Is his position now more flaky than Brown’s?
After yesterday’s splash in the Sunday Times suggesting that Brown is planning to install his long-time former close aide, Ed Balls, as Chancellor there’s more gloomy news for the current incumbent, Alistair Darling, today.
He’s the big focus of today’s MP expenses disclosures. The paper’s account doesn’t look good for the man in charge of the nation’s money.
“..In July 2007, Mr Darling submitted a Â£1,004 claim for a service charge on his south London flat 10 days after he became Chancellor. It covered the six-month period to the end of December 2007..At the time, Mr Darling moved into Downing Street and began to claim second home allowances for his grace-and-favour apartments, meaning that costs relating to two of the Chancellor’s homes were being met by the taxpayer. That would appear to contravene parliamentary rules that allow MPs to claim on only one property at a time. He was also receiving rent for his flat from at least September 2007.”
As has already been disclosed Darling has been dubbed what is now termed a “serial flipper” designating four homes as his second home in four years. Also Nick Clegg has made a direct call for the Chancellor to be sacked.

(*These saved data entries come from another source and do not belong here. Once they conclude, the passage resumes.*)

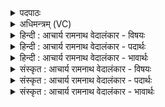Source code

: <details><summary>पदपाठः</summary>

अ꣣भि꣢। प्र꣡या꣢꣯ꣳसि। वा꣡ह꣢꣯सा। दा꣣श्वा꣢न्। अ꣣श्नोति। म꣡र्त्यः꣢꣯। क्ष꣡य꣢꣯म्। पा꣣वक꣡शो꣢चिषः। पा꣣वक꣢। शो꣣चिषः। १५५७।
</details>

<details><summary>अधिमन्त्रम् (VC)</summary>

- अग्निः
- विश्वामित्रो गाथिनः
- गायत्री
- षड्जः
</details>

<details><summary>हिन्दी : आचार्य रामनाथ वेदालंकार - विषयः</summary>

अगले मन्त्र में यह कहा गया है कि परमात्मा की स्तुति से क्या प्राप्त होता है।
</details>

<details><summary>हिन्दी : आचार्य रामनाथ वेदालंकार - पदार्थः</summary>

पदार्थान्वयभाषाः -  (दाश्वान्) आत्मसमर्पण करनेवाला (मर्त्यः) मनुष्य (वाहसा) परमेश्वर के प्रति किये गए स्तोत्र से (प्रयांसि) आनन्द-रसों को (अभि अश्नोति) पा लेता है। साथ ही (पावक-शोचिषः) पवित्रकारी ज्योतिवाले उस परमेश्वर के (क्षयम्) मोक्षधाम को भी प्राप्त कर लेता है ॥२॥
</details>

<details><summary>हिन्दी : आचार्य रामनाथ वेदालंकार - भावार्थः</summary>

भावार्थभाषाः -  मनुष्य को योग्य है कि तेजस्वी जगदीश्वर की स्तुति से स्वयं भी उसके गुणों को धारण करके अभ्युदय तथा निःश्रेयस प्राप्त करे ॥२॥
</details>

<details><summary>संस्कृत : आचार्य रामनाथ वेदालंकार - विषयः</summary>

अथ परमात्मस्तुत्या किं प्राप्यत इत्याह।
</details>

<details><summary>संस्कृत : आचार्य रामनाथ वेदालंकार - पदार्थः</summary>

पदार्थान्वयभाषाः -  (दाश्वान्) आत्मसमर्पकः (मर्त्यः) मनुष्यः (वाहसा) अग्निं परमेश्वरं प्रति कृतेन स्तोत्रेण।[वाहः अभिवहनस्तुतिम्। निरु० ४।१६।] (प्रयांसि) आनन्दरसान्।[प्रयः इति उदकनाम। निघं० १।१२।] (अभि अश्नोति) प्राप्नोति। किञ्च (पावकशोचिषः) पावकदीप्तेः तस्य परमेश्वरस्य (क्षयम्) निवासं मोक्षमिति यावत् अभ्यश्नोति लभते ॥२॥२
</details>

<details><summary>संस्कृत : आचार्य रामनाथ वेदालंकार - भावार्थः</summary>

भावार्थभाषाः -  दीप्तिमतो जगदीश्वरस्य स्तुत्या स्वयमपि तद्गुणधारणेन मनुष्योऽभ्युदयं निःश्रेयसं च प्राप्तुमर्हति ॥२॥
</details>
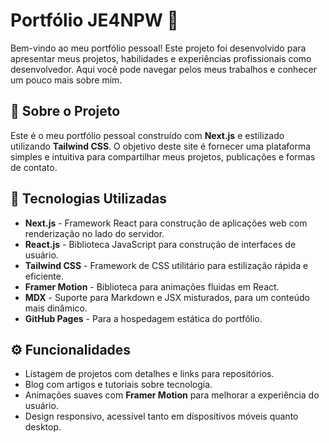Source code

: # Portfólio JE4NPW 🚀

Bem-vindo ao meu portfólio pessoal! Este projeto foi desenvolvido para apresentar meus projetos, habilidades e experiências profissionais como desenvolvedor. Aqui você pode navegar pelos meus trabalhos e conhecer um pouco mais sobre mim.

## 🌟 Sobre o Projeto

Este é o meu portfólio pessoal construído com **Next.js** e estilizado utilizando **Tailwind CSS**. O objetivo deste site é fornecer uma plataforma simples e intuitiva para compartilhar meus projetos, publicações e formas de contato.

## 🚀 Tecnologias Utilizadas

- **Next.js** - Framework React para construção de aplicações web com renderização no lado do servidor.
- **React.js** - Biblioteca JavaScript para construção de interfaces de usuário.
- **Tailwind CSS** - Framework de CSS utilitário para estilização rápida e eficiente.
- **Framer Motion** - Biblioteca para animações fluidas em React.
- **MDX** - Suporte para Markdown e JSX misturados, para um conteúdo mais dinâmico.
- **GitHub Pages** - Para a hospedagem estática do portfólio.

## ⚙️ Funcionalidades

- Listagem de projetos com detalhes e links para repositórios.
- Blog com artigos e tutoriais sobre tecnologia.
- Animações suaves com **Framer Motion** para melhorar a experiência do usuário.
- Design responsivo, acessível tanto em dispositivos móveis quanto desktop.
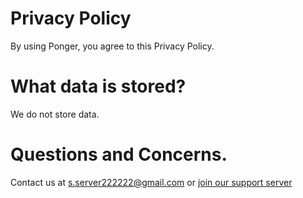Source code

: # Privacy Policy
By using Ponger, you agree to this Privacy Policy.

# What data is stored?
We do not store data.

# Questions and Concerns.
Contact us at s.server222222@gmail.com or [join our support server](https://discord.gg/QZs3WP93k4)
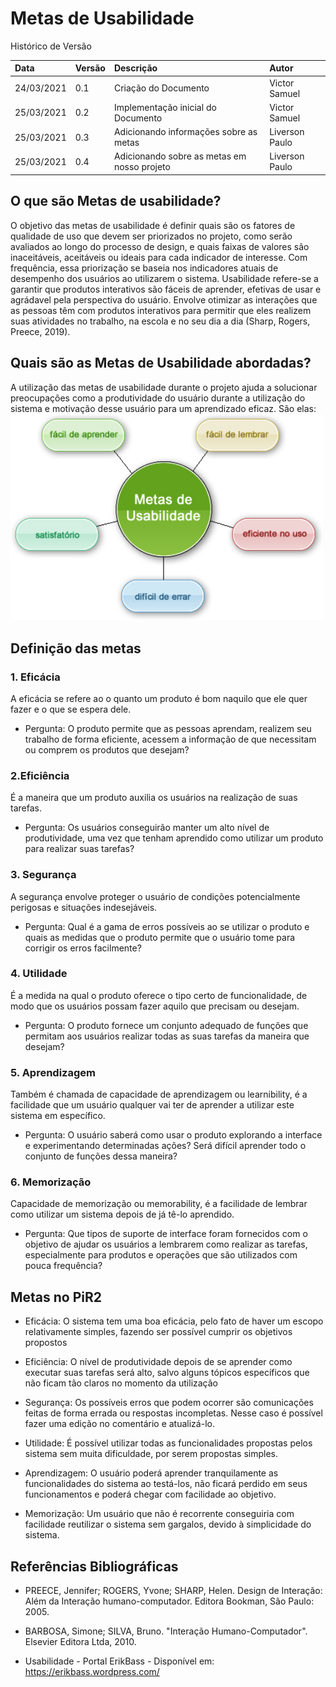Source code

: # Metas de Usabilidade 

Histórico de Versão 

| Data | Versão | Descrição | Autor |
| :--- | :--- | :--- | :--- |
| 24/03/2021 | 0.1 | Criação do Documento | Victor Samuel |
| 25/03/2021 | 0.2 | Implementação inicial do Documento | Victor Samuel |
| 25/03/2021 | 0.3 | Adicionando informações sobre as metas | Liverson Paulo |
| 25/03/2021 | 0.4 | Adicionando sobre as metas em nosso projeto | Liverson Paulo |

## O que são Metas de usabilidade?
O objetivo das metas de usabilidade é definir quais são os fatores de qualidade de uso que devem ser priorizados no projeto, como serão avaliados ao longo do processo de design, e quais faixas de valores são inaceitáveis, aceitáveis ou ideais para cada indicador de interesse. Com frequência, essa priorização se baseia nos indicadores atuais de desempenho dos usuários ao utilizarem o sistema. Usabilidade refere-se a garantir que produtos interativos são fáceis de aprender, efetivas de usar e agrádavel pela perspectiva do usuário. Envolve otimizar as interações que as pessoas têm com produtos interativos para permitir que eles realizem suas atividades no trabalho, na escola e no seu dia a dia (Sharp, Rogers, Preece, 2019). 

## Quais são as Metas de Usabilidade abordadas?
A utilização das metas de usabilidade durante o projeto ajuda a solucionar preocupações como a produtividade do usuário durante a utilização do sistema e motivação desse usuário para um aprendizado eficaz. São elas: 
<img src="media/usabilidade.png" width="500">

## Definição das metas

### 1. Eficácia
A eficácia se refere ao o quanto um produto é bom naquilo que ele quer fazer e o que se espera dele.

- Pergunta: O produto permite que as pessoas aprendam, realizem seu trabalho de forma eficiente, acessem a informação de que necessitam ou comprem os produtos que desejam?

### 2.Eficiência
É a maneira que um produto auxilia os usuários na realização de suas tarefas.

- Pergunta: Os usuários conseguirão manter um alto nível de produtividade, uma vez que tenham aprendido como utilizar um produto para realizar suas tarefas?

### 3. Segurança
A segurança envolve proteger o usuário de condições potencialmente perigosas e situações indesejáveis.

- Pergunta: Qual é a gama de erros possíveis ao se utilizar o produto e quais as medidas que o produto permite que o usuário tome para corrigir os erros facilmente?

### 4. Utilidade
É a medida na qual o produto oferece o tipo certo de funcionalidade, de modo que os usuários possam fazer aquilo que precisam ou desejam.

- Pergunta: O produto fornece um conjunto adequado de funções que permitam aos usuários realizar todas as suas tarefas da maneira que desejam?

### 5. Aprendizagem
Também é chamada de capacidade de aprendizagem ou learnibility, é a facilidade que um usuário qualquer vai ter de aprender a utilizar este sistema em específico.

- Pergunta: O usuário saberá como usar o produto explorando a interface e experimentando determinadas ações? Será difícil aprender todo o conjunto de funções dessa maneira?

### 6. Memorização
Capacidade de memorização ou memorability, é a facilidade de lembrar como utilizar um sistema depois de já tê-lo aprendido.

- Pergunta: Que tipos de suporte de interface foram fornecidos com o objetivo de ajudar os usuários a lembrarem como realizar as tarefas, especialmente para produtos e operações que são utilizados com pouca frequência?

## Metas no PiR2

- Eficácia: O sistema tem uma boa eficácia, pelo fato de haver um escopo relativamente simples, fazendo ser possível cumprir os objetivos propostos

- Eficiência: O nível de produtividade depois de se aprender como executar suas tarefas será alto, salvo alguns tópicos específicos que não ficam tão claros no momento da utilização

- Segurança: Os possíveis erros que podem ocorrer são comunicações feitas de forma errada ou respostas incompletas. Nesse caso é possível fazer uma edição no comentário e atualizá-lo.

- Utilidade: É possível utilizar todas as funcionalidades propostas pelos sistema sem muita dificuldade, por serem propostas simples.

- Aprendizagem: O usuário poderá aprender tranquilamente as funcionalidades do sistema ao testá-los, não ficará perdido em seus funcionamentos e poderá chegar com facilidade ao objetivo.

- Memorização: Um usuário que não é recorrente conseguiria com facilidade reutilizar o sistema sem gargalos, devido à simplicidade do sistema.

## Referências Bibliográficas

- PREECE, Jennifer; ROGERS, Yvone; SHARP, Helen. Design de Interação: Além da Interação humano-computador. Editora Bookman, São Paulo: 2005.

- BARBOSA, Simone; SILVA, Bruno. "Interação Humano-Computador". Elsevier Editora Ltda, 2010.

- Usabilidade - Portal ErikBass - Disponível em: https://erikbass.wordpress.com/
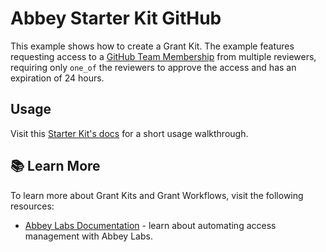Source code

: # Abbey Starter Kit GitHub

This example shows how to create a Grant Kit.
The example features requesting access to a [GitHub Team Membership](https://registry.terraform.io/providers/integrations/github/latest/docs/resources/team_membership)
from multiple reviewers, requiring only `one_of` the reviewers to approve the access and has an expiration of 24 hours.

## Usage

Visit this [Starter Kit's docs](https://docs.abbey.io/integrations/infrastructure/github) for a short usage walkthrough.

## :books: Learn More

To learn more about Grant Kits and Grant Workflows, visit the following resources:

- [Abbey Labs Documentation](https://docs.abbey.io) - learn about automating access management with Abbey Labs.
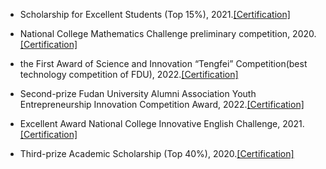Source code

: - Scholarship for Excellent Students (Top 15%), 2021.[[Certification]](contents/prizePhoto/scholarship(1).pdf)

- National College Mathematics Challenge preliminary competition, 2020.[[Certification]](contents/prizePhoto/mathCompetitionAward.pdf)

- the First Award of Science and Innovation “Tengfei” Competition(best technology competition of FDU), 2022.[[Certification]](contents/prizePhoto/ResearchAward.pdf)

- Second-prize Fudan University Alumni Association Youth Entrepreneurship Innovation Competition Award, 2022.[[Certification]](contents/prizePhoto/Innovation&EntrepreneurshipAward.pdf)

- Excellent Award National College Innovative English Challenge, 2021.[[Certification]](contents/prizePhoto/EnglishCompetitionAward.pdf)

- Third-prize Academic Scholarship (Top 40%), 2020.[[Certification]](contents/prizePhoto/scholarship(2).pdf)



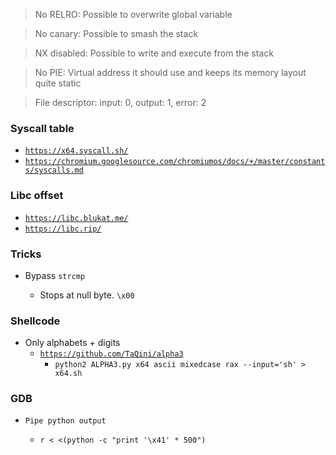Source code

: > No RELRO: Possible to overwrite global variable

> No canary: Possible to smash the stack

> NX disabled: Possible to write and execute from the stack

> No PIE: Virtual address it should use and keeps its memory layout quite static

> File descriptor: input: 0, output: 1, error: 2

### Syscall table

- [`https://x64.syscall.sh/`](https://x64.syscall.sh/)
- [`https://chromium.googlesource.com/chromiumos/docs/+/master/constants/syscalls.md`](https://chromium.googlesource.com/chromiumos/docs/+/master/constants/syscalls.md)

### Libc offset

- [`https://libc.blukat.me/`](https://libc.blukat.me/)
- [`https://libc.rip/`](https://libc.rip/)

### Tricks

- Bypass `strcmp`

  - Stops at null byte. `\x00`

### Shellcode

- Only alphabets + digits
  - [`https://github.com/TaQini/alpha3`](https://github.com/TaQini/alpha3)
    - `python2 ALPHA3.py x64 ascii mixedcase rax --input='sh' > x64.sh`

### GDB

- `Pipe python output`

  - `r < <(python -c "print '\x41' * 500")`
 
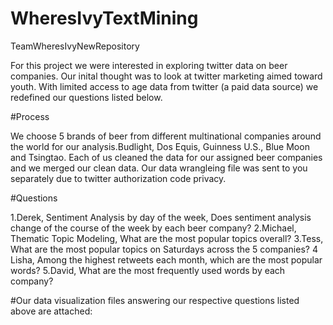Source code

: # WheresIvyTextMining
TeamWheresIvyNewRepository

For this project we were interested in exploring twitter data on beer companies. Our inital thought was to look at twitter marketing aimed toward youth. With limited access to age data from twitter (a paid data source) we redefined our questions listed below.

#Process

We choose 5 brands of beer from different multinational companies around the world for our analysis.Budlight, Dos Equis, Guinness U.S., Blue Moon and Tsingtao. Each of us cleaned the data for our assigned beer companies and we merged our clean data. Our data wrangleing file was sent to you separately due to twitter authorization code privacy.

#Questions

1.Derek, Sentiment Analysis by day of the week, Does sentiment analysis change of the     course of the week by each beer company?
2.Michael, Thematic Topic Modeling, What are the most popular topics overall? 
3.Tess, What are the most popular topics on Saturdays across the 5 companies?
4 Lisha, Among the highest retweets each month, which are the most popular words?
5.David, What are the most frequently used words by each company?

#Our data visualization files answering our respective questions listed above are attached:
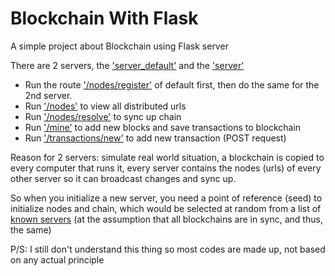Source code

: # Blockchain With Flask

A simple project about Blockchain using Flask server

There are 2 servers, the ['server_default'](server_default.py) and the ['server'](server.py)

* Run the route ['/nodes/register']() of default first, then do the same for the 2nd server.
* Run ['/nodes']() to view all distributed urls
* Run ['/nodes/resolve']() to sync up chain
* Run ['/mine']() to add new blocks and save transactions to blockchain
* Run ['/transactions/new']() to add new transaction (POST request)

Reason for 2 servers: simulate real world situation, a blockchain is copied to every computer that runs it, every server contains the nodes (urls) of every other server so it can broadcast changes and sync up. 

So when you initialize a new server, you need a point of reference (seed) to initialize nodes and chain, which would be selected at random from a list of [known servers](known_nodes.yaml) (at the assumption that all blockchains are in sync, and thus, the same)

P/S: I still don't understand this thing so most codes are made up, not based on any actual principle
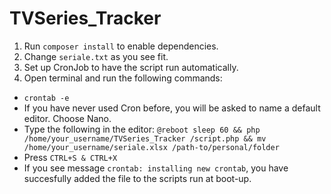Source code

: # TVSeries_Tracker

1. Run `composer install` to enable dependencies.
2. Change `seriale.txt` as you see fit.
3. Set up CronJob to have the script run automatically.
4. Open terminal and run the following commands:
- `crontab -e`
- If you have never used Cron before, you will be asked to name a default editor. Choose Nano.
- Type the following in the editor: `@reboot sleep 60 && php /home/your_username/TVSeries_Tracker
/script.php && mv /home/your_username/seriale.xlsx /path-to/personal/folder`
- Press `CTRL+S & CTRL+X`
- If you see message `crontab: installing new crontab`, you have succesfully added the file to
 the scripts run at boot-up.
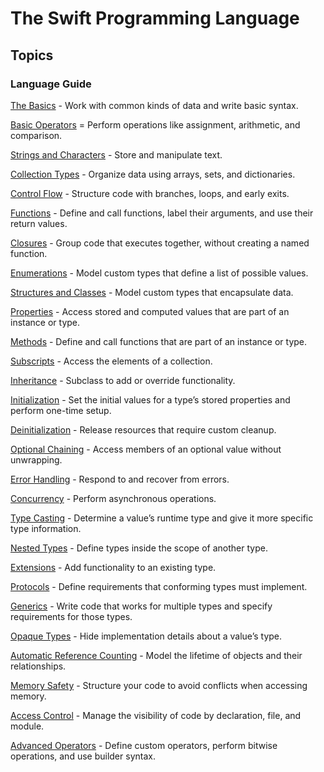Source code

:# The Swift Programming Language

## Topics

### Language Guide

[The Basics](<The Basics.md>) - Work with common kinds of data and write basic syntax.

[Basic Operators](<Basic Operators.md>) = Perform operations like assignment, arithmetic, and comparison.

[Strings and Characters](<Strings and Characters.md>) - Store and manipulate text.

[Collection Types](<Collection Types.md>) - Organize data using arrays, sets, and dictionaries.

[Control Flow](<Control Flow.md>) - Structure code with branches, loops, and early exits.

[Functions](Functions.md) - Define and call functions, label their arguments, and use their return values.

[Closures](Closures.md) - Group code that executes together, without creating a named function.

[Enumerations](Enumerations.md) - Model custom types that define a list of possible values.

[Structures and Classes](<Structures and Classes.md>) - Model custom types that encapsulate data.

[Properties](Properties.md) - Access stored and computed values that are part of an instance or type.

[Methods](Methods.md) - Define and call functions that are part of an instance or type.

[Subscripts](Subscripts.md) - Access the elements of a collection.

[Inheritance](Inheritance.md) - Subclass to add or override functionality.

[Initialization](Initialization.md) - Set the initial values for a type’s stored properties and perform one-time setup.

[Deinitialization](Deinitialization.md) - Release resources that require custom cleanup.

[Optional Chaining](<Optional Chaining.md>) - Access members of an optional value without unwrapping.

[Error Handling](<Error Handling.md>) - Respond to and recover from errors.

[Concurrency](Concurrency.md) - Perform asynchronous operations.

[Type Casting](<Type Casting.md>) - Determine a value’s runtime type and give it more specific type information.

[Nested Types](<Nested Types.md>) - Define types inside the scope of another type.

[Extensions](Extensions.html) - Add functionality to an existing type.

[Protocols](Protocols.html) - Define requirements that conforming types must implement.

[Generics](Generics.html) - Write code that works for multiple types and specify requirements for those types.

[Opaque Types](Opaque%20Types.html) - Hide implementation details about a value’s type.

[Automatic Reference Counting](Automatic%20Reference%20Counting.html) - Model the lifetime of objects and their relationships.

[Memory Safety](Memory%20Safety.html) - Structure your code to avoid conflicts when accessing memory.

[Access Control](Access%20Control.html) - Manage the visibility of code by declaration, file, and module.

[Advanced Operators](Advanced%20Operators.html) - Define custom operators, perform bitwise operations, and use builder syntax.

It’s becoming hard to to see how Darling can carry on. All the pointers are that Brown will try to seize the news initiative in the immediate aftermath of the June 4th elections through cabinet changes and if that happens then Darling could be the highest profile casualty.
Meanwhile the other big focus is on whether Brown himself can survive which is the main lead in the Mail and the Guardian. The former’s splash headline is “The vultures circle Brown” and there don’t seem to be many Labour figures ready to defend the PM.
Many of the unnamed plotters in the reports will have been amongst the 313 Labour MPs who signed Brown’s nomination papers just two years ago giving him the job without a contest. They must be feeling pretty sick – more fool them.
We are indeed living through extraordinary times. What’s happening at the moment is now even bigger than the fall of Margaret Thatcher in November 1990. Unlike Brown, however, she at least she had a hard fought leadership battle and three general election successes to look back on.